Deutsche Telekom, the large German-based carrier that is struggling to compete in the U.S. market with its T-Mobile subsidiary, is mulling a bid on Sprint, according to the British newspaper Telegraph.
“Sources said Deutsche Telekom could submit a bid for Sprint,” the report says, adding that the deal could happen within the next few weeks. This sounds pretty speculative — companies talk all the time about doing deals together. Still, a merger of the two companies would appear to make sense.
The United States has four large carriers. Sprint and T-Mobile are the third and fourth, respectively — trailing leaders Verizon and AT&T. We’ve argued before that Sprint and T-Mobile could get put out of business if they don’t watch out.
Deutsche Telekom chief executive René Obermann has promised to reverse the fortunes of T-Mobile UK and T-Mobile US, two units that have resulted in a huge €1.1 billion loss for the first quarter alone.
Deutsche Telekom is worth $60.45 billion, while Sprint is valued at $10.6 billion, so the combined company would have a stock market value of at least $70 billion.

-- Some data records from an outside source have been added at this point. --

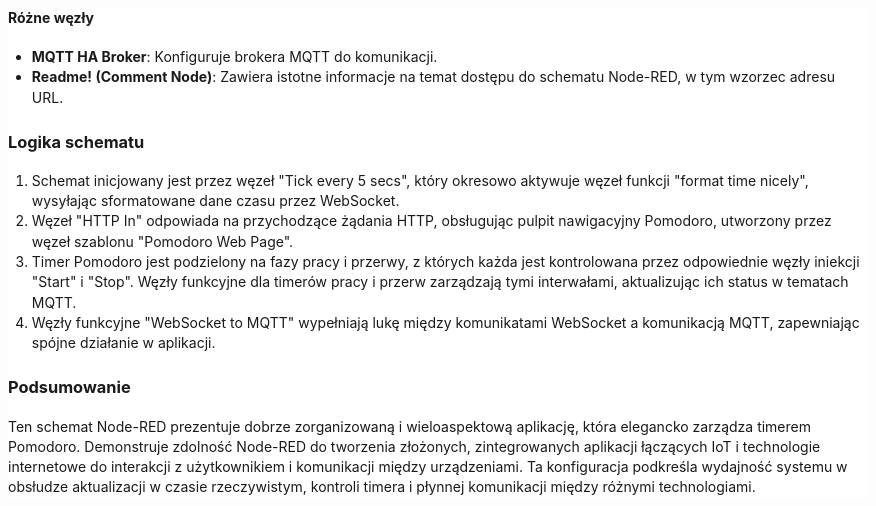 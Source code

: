 #### Różne węzły
- **MQTT HA Broker**: Konfiguruje brokera MQTT do komunikacji.
- **Readme! (Comment Node)**: Zawiera istotne informacje na temat dostępu do schematu Node-RED, w tym wzorzec adresu URL.

### Logika schematu
1. Schemat inicjowany jest przez węzeł "Tick every 5 secs", który okresowo aktywuje węzeł funkcji "format time nicely", wysyłając sformatowane dane czasu przez WebSocket.
2. Węzeł "HTTP In" odpowiada na przychodzące żądania HTTP, obsługując pulpit nawigacyjny Pomodoro, utworzony przez węzeł szablonu "Pomodoro Web Page".
3. Timer Pomodoro jest podzielony na fazy pracy i przerwy, z których każda jest kontrolowana przez odpowiednie węzły iniekcji "Start" i "Stop". Węzły funkcyjne dla timerów pracy i przerw zarządzają tymi interwałami, aktualizując ich status w tematach MQTT.
4. Węzły funkcyjne "WebSocket to MQTT" wypełniają lukę między komunikatami WebSocket a komunikacją MQTT, zapewniając spójne działanie w aplikacji.

### Podsumowanie
Ten schemat Node-RED prezentuje dobrze zorganizowaną i wieloaspektową aplikację, która elegancko zarządza timerem Pomodoro. Demonstruje zdolność Node-RED do tworzenia złożonych, zintegrowanych aplikacji łączących IoT i technologie internetowe do interakcji z użytkownikiem i komunikacji między urządzeniami. Ta konfiguracja podkreśla wydajność systemu w obsłudze aktualizacji w czasie rzeczywistym, kontroli timera i płynnej komunikacji między różnymi technologiami.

Notably, this comes after Deutsche Telekom has already proposed a deal to merge T-Mobile UK and Orange, which would create the UK’s largest carrier with 37 percent of the market, ahead of O2’s 27 percent and Vodafone’s 25 percent.
It should be noted that rumors like this often come from the banking community. Bankers have an incentive to drum up publicity of a possible bid, in order to scare out other offers. Banks get paid a big commission when they complete a deal. The Telegraph notes in the first paragraph of its story that Deutsche Bank is the bank managing the possible bid.